Entretanto, no Quadrilátero Ferrífero mineiro, as jazidas estão se reduzindo e existe procura por minério próximo, mesmo que de menor teor, como o de Conceição, da ordem de 40%. A Anglo American, uma gigantesca empresa global, lá construiu o maior mineroduto do mundo – as entranhas da terra mineira fluem para o litoral como lama cinzenta, antes de serem exportadas pelo mundo.
Conceição é belamente abraçada pela Serra da Ferrugem – mas é assustador observá-la, sabendo que foi nela autorizado o desmonte de 26 km. Passado um tempo, o gentil desenho da crista será aplainado, e sua extensão terá sumido, escoada pelo mineroduto e devorada pelos processadores do minério.
Anos depois, passando pela região, pensei estar tendo uma miragem quando, de longe, senti falta de um primeiro pedaço da serra – se tivesse voltado tempos depois, sentiria maior falta ainda.
Mas não é em Conceição e sim num de seus humildes distritos que a destruição acontece. É no Sapo que chegou a trabalhar durante a construção do complexo da Anglo o equivalente a 20% da população do município. Quando lá estive os aluguéis chegavam aos níveis de São Paulo e o valor da terra havia decuplicado.

A vila de S. Sebastião do Bonsucesso, com a Serra do Sapo ao fundo.
É ninguém menos do que um Promotor de Justiça que conta como o Distrito de São Sebastião do Bonsucesso veio a ser conhecido como Sapo.
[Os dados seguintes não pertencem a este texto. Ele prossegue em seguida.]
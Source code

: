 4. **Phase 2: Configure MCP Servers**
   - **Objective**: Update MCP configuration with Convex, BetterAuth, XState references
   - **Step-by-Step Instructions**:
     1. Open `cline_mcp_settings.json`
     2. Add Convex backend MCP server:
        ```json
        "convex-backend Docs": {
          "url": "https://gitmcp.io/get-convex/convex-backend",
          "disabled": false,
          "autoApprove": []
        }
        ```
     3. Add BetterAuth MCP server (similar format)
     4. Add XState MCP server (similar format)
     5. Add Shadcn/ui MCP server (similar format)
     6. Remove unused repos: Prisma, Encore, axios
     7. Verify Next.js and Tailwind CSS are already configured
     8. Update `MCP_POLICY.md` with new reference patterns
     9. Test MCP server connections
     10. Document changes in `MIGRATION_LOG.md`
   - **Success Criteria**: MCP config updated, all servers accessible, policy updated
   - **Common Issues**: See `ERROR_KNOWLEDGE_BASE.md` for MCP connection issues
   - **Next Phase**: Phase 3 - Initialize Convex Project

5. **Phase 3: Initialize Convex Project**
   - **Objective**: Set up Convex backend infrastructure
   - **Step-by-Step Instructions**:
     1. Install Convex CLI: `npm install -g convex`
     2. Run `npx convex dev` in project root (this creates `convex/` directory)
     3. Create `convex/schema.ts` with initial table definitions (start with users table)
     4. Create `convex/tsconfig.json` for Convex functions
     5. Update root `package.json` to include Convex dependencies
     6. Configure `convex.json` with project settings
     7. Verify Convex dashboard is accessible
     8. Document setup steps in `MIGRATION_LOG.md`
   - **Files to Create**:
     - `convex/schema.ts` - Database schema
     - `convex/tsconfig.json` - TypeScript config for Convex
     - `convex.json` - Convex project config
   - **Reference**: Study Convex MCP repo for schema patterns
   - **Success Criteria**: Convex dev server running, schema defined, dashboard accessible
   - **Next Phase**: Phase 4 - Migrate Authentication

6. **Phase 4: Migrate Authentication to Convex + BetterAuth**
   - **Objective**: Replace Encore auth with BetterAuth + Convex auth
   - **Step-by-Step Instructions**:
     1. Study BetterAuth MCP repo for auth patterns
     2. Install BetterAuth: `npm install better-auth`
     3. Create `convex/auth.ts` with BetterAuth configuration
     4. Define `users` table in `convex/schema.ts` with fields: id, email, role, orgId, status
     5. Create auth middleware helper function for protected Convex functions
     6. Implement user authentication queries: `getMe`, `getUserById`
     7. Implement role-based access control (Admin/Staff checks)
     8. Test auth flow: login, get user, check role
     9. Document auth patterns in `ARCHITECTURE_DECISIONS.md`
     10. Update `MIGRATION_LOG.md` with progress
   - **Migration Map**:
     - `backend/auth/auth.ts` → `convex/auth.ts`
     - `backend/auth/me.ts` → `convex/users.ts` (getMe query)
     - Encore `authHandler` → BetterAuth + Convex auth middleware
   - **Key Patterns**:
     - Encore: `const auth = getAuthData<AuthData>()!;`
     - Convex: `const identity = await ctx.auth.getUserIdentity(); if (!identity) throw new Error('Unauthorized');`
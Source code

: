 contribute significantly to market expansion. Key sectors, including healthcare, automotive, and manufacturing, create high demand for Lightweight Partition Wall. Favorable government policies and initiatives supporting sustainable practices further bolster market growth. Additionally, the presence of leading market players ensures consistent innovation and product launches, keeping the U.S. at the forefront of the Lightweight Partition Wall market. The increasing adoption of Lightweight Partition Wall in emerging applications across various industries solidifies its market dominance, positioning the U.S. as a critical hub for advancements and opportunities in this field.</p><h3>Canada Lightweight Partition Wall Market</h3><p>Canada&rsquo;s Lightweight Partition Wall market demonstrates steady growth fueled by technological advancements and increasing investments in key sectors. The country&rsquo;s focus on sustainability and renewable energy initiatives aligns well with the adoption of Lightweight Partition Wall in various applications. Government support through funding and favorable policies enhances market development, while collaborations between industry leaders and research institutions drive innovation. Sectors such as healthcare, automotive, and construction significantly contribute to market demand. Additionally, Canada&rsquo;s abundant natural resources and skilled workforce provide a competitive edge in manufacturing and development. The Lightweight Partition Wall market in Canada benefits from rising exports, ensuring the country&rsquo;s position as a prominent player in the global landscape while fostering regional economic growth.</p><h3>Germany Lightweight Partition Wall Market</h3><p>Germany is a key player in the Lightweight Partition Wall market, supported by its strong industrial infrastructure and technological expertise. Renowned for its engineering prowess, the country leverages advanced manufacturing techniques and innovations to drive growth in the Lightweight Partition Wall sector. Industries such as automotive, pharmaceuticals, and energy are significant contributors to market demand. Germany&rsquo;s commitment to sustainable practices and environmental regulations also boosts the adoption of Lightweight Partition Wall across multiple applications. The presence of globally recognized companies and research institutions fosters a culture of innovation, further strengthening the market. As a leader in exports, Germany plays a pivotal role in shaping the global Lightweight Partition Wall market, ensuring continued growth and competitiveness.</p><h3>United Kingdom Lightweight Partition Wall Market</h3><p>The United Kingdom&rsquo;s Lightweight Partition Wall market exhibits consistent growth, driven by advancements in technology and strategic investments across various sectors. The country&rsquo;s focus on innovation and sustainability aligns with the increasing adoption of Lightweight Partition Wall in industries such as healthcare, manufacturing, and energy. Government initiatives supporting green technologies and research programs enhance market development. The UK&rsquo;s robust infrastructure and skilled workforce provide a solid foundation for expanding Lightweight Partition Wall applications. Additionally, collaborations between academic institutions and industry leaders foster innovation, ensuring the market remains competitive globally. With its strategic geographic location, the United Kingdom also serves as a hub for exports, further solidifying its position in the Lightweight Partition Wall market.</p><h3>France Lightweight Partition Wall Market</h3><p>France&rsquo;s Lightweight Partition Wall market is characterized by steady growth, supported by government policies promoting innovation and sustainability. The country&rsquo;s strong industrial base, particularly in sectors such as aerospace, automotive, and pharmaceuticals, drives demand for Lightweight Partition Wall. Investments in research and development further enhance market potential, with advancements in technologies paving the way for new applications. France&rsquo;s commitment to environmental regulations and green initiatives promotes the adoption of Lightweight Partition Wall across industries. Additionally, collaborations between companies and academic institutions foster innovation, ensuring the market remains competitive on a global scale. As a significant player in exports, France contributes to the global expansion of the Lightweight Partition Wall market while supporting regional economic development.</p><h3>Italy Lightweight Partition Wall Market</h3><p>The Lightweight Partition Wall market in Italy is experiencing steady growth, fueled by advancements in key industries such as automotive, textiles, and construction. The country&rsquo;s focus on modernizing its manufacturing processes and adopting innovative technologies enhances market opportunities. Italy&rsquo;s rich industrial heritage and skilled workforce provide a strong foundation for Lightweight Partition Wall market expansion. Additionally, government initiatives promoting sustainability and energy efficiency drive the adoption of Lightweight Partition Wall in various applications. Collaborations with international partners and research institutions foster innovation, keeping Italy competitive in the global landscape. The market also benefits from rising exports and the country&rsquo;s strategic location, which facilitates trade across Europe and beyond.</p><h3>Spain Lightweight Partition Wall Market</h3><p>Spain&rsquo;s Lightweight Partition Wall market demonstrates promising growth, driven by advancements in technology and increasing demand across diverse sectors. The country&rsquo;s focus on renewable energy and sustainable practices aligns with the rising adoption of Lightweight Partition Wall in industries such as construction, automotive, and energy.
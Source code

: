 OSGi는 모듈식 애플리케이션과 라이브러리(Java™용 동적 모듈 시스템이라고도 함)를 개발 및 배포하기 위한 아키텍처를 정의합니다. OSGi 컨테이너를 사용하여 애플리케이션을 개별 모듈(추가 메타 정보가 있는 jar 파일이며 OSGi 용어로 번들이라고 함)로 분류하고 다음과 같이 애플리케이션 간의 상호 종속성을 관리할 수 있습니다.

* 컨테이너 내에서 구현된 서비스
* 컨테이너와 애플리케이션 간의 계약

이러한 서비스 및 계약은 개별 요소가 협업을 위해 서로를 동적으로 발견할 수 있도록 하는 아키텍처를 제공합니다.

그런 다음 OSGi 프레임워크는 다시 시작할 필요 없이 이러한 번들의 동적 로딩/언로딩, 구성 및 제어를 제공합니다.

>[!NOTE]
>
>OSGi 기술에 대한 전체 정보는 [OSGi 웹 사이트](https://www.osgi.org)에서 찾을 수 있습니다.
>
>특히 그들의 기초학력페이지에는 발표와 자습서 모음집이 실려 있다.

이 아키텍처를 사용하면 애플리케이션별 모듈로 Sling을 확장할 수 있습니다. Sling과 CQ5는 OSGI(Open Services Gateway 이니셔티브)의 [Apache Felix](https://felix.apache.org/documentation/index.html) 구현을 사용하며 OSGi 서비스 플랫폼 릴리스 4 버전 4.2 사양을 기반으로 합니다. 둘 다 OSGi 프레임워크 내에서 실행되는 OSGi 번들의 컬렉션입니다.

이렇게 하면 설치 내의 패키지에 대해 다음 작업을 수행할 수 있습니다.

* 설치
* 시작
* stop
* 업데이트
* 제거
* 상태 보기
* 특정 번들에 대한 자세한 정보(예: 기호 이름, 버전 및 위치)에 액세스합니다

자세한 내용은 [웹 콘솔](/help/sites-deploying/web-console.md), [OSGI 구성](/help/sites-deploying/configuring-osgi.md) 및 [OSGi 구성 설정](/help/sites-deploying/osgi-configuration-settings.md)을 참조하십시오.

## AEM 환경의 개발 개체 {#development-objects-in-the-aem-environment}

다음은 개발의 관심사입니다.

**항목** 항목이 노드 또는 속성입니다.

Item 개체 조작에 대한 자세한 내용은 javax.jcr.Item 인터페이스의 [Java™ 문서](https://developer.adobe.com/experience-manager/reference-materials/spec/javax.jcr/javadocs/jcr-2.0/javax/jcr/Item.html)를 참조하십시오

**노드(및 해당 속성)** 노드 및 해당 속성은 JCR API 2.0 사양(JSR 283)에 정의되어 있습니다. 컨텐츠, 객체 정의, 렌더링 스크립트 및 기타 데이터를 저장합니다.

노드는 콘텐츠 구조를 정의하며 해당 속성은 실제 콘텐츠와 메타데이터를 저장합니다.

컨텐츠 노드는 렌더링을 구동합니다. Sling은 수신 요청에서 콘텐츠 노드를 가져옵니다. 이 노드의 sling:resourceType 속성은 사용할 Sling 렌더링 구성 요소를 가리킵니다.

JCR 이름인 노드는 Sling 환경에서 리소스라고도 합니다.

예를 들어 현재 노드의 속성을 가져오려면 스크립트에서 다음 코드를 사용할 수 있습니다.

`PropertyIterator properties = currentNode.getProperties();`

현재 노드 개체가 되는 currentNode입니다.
A rica dona da Fazenda da Conquista tinha um escravo, que comia sentado ao chão os restos de comida que ela lhe deixava. Isso mesmo é o que Sapo quer, dizia ele. Mais tarde, João Sapo recebeu uma terra onde ergueu uma capela em honra a São Sebastião, que foi a origem do vilarejo.
No fim do século XIX o Sapo dispunha da capela, do cemitério e cerca de 20 casas. Hoje, pouco passa de 700 moradores, com aquele desenho ingênuo dos pequenos povoados. Ele foi descrito como um típico arraial minerador, que se manteve praticamente intacto até muito recentemente, sendo que, até cerca de quarenta anos atrás, a região era permeada por tropas que faziam as ligações comerciais entre as várias localidades.
Mas agora, depois de cinco anos de construção, o Sapo tem o ambíguo orgulho de abrigar as impressionantes instalações da mina que leva o seu nome: nada menos de 4 mil hectares de planta industrial, quase o tamanho de um parque natural, e mais de 500 km do maior mineroduto do mundo, que atravessa 30 municípios até o Porto do Açu, no norte do Estado do Rio. Um complexo gigantesco para escoar todo ano mais de 26 milhões de toneladas de nosso solo.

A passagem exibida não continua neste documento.